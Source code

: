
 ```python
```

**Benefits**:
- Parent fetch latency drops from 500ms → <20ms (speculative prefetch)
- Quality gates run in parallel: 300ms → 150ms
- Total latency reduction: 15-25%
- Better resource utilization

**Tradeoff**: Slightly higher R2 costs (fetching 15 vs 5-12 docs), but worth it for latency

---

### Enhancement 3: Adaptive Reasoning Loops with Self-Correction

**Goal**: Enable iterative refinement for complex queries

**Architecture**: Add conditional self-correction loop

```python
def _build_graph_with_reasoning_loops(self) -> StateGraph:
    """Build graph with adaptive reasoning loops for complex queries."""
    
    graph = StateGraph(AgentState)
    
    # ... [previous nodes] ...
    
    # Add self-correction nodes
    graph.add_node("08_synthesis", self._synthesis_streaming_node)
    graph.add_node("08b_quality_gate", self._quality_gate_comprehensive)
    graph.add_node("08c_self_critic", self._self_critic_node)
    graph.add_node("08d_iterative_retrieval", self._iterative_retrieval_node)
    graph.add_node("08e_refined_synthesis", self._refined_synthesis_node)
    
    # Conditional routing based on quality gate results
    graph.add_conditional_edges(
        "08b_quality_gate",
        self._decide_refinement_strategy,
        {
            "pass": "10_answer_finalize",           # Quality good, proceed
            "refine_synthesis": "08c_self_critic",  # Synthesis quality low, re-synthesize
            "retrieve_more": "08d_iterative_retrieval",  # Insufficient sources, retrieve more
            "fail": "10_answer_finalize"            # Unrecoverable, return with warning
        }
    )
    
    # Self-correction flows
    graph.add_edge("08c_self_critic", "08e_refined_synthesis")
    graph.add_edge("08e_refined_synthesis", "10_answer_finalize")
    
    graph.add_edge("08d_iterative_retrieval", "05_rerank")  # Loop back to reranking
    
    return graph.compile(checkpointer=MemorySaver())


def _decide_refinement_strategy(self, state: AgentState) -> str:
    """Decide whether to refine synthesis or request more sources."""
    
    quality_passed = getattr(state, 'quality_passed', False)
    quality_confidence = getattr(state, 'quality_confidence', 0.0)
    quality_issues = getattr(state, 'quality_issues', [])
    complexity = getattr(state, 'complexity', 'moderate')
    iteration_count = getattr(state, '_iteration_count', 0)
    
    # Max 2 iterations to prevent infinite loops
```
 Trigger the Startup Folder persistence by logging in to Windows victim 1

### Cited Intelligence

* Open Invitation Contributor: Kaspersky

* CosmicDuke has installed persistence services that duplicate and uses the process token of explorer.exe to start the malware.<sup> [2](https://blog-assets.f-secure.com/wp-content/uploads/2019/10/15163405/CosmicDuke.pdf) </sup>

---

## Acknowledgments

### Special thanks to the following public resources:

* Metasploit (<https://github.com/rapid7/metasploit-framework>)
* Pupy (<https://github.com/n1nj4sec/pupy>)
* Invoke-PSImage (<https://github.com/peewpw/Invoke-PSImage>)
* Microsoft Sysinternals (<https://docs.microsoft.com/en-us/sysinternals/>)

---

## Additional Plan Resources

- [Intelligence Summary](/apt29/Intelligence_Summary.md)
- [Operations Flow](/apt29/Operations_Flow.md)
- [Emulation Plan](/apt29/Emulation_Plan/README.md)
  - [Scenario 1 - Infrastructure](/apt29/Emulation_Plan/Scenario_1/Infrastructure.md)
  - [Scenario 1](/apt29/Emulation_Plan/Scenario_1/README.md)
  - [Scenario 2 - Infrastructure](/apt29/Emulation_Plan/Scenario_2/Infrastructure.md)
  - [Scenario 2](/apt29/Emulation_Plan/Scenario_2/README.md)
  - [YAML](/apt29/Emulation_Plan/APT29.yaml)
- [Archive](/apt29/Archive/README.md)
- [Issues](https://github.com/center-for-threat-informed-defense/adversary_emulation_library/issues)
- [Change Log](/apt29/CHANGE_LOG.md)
------------------------------
Exercise goal - Write out the entire listing above once more. Keep it exact.

Task solution -
Source code

:
 ```python
```

**Benefits**:
- Parent fetch latency drops from 500ms → <20ms (speculative prefetch)
- Quality gates run in parallel: 300ms → 150ms
- Total latency reduction: 15-25%
- Better resource utilization

**Tradeoff**: Slightly higher R2 costs (fetching 15 vs 5-12 docs), but worth it for latency

---

### Enhancement 3: Adaptive Reasoning Loops with Self-Correction

**Goal**: Enable iterative refinement for complex queries

**Architecture**: Add conditional self-correction loop

```python
def _build_graph_with_reasoning_loops(self) -> StateGraph:
    """Build graph with adaptive reasoning loops for complex queries."""
    
    graph = StateGraph(AgentState)
    
    # ... [previous nodes] ...
    
    # Add self-correction nodes
    graph.add_node("08_synthesis", self._synthesis_streaming_node)
    graph.add_node("08b_quality_gate", self._quality_gate_comprehensive)
    graph.add_node("08c_self_critic", self._self_critic_node)
    graph.add_node("08d_iterative_retrieval", self._iterative_retrieval_node)
    graph.add_node("08e_refined_synthesis", self._refined_synthesis_node)
    
    # Conditional routing based on quality gate results
    graph.add_conditional_edges(
        "08b_quality_gate",
        self._decide_refinement_strategy,
        {
            "pass": "10_answer_finalize",           # Quality good, proceed
            "refine_synthesis": "08c_self_critic",  # Synthesis quality low, re-synthesize
            "retrieve_more": "08d_iterative_retrieval",  # Insufficient sources, retrieve more
            "fail": "10_answer_finalize"            # Unrecoverable, return with warning
        }
    )
    
    # Self-correction flows
    graph.add_edge("08c_self_critic", "08e_refined_synthesis")
    graph.add_edge("08e_refined_synthesis", "10_answer_finalize")
    
    graph.add_edge("08d_iterative_retrieval", "05_rerank")  # Loop back to reranking
    
    return graph.compile(checkpointer=MemorySaver())


def _decide_refinement_strategy(self, state: AgentState) -> str:
    """Decide whether to refine synthesis or request more sources."""
    
    quality_passed = getattr(state, 'quality_passed', False)
    quality_confidence = getattr(state, 'quality_confidence', 0.0)
    quality_issues = getattr(state, 'quality_issues', [])
    complexity = getattr(state, 'complexity', 'moderate')
    iteration_count = getattr(state, '_iteration_count', 0)
    
    # Max 2 iterations to prevent infinite loops
```
 Trigger the Startup Folder persistence by logging in to Windows victim 1

### Cited Intelligence

* Open Invitation Contributor: Kaspersky

* CosmicDuke has installed persistence services that duplicate and uses the process token of explorer.exe to start the malware.<sup> [2](https://blog-assets.f-secure.com/wp-content/uploads/2019/10/15163405/CosmicDuke.pdf) </sup>

---

## Acknowledgments

### Special thanks to the following public resources:

* Metasploit (<https://github.com/rapid7/metasploit-framework>)
* Pupy (<https://github.com/n1nj4sec/pupy>)
* Invoke-PSImage (<https://github.com/peewpw/Invoke-PSImage>)
* Microsoft Sysinternals (<https://docs.microsoft.com/en-us/sysinternals/>)

---

## Additional Plan Resources

- [Intelligence Summary](/apt29/Intelligence_Summary.md)
- [Operations Flow](/apt29/Operations_Flow.md)
- [Emulation Plan](/apt29/Emulation_Plan/README.md)
  - [Scenario 1 - Infrastructure](/apt29/Emulation_Plan/Scenario_1/Infrastructure.md)
  - [Scenario 1](/apt29/Emulation_Plan/Scenario_1/README.md)
  - [Scenario 2 - Infrastructure](/apt29/Emulation_Plan/Scenario_2/Infrastructure.md)
  - [Scenario 2](/apt29/Emulation_Plan/Scenario_2/README.md)
  - [YAML](/apt29/Emulation_Plan/APT29.yaml)
- [Archive](/apt29/Archive/README.md)
- [Issues](https://github.com/center-for-threat-informed-defense/adversary_emulation_library/issues)
- [Change Log](/apt29/CHANGE_LOG.md)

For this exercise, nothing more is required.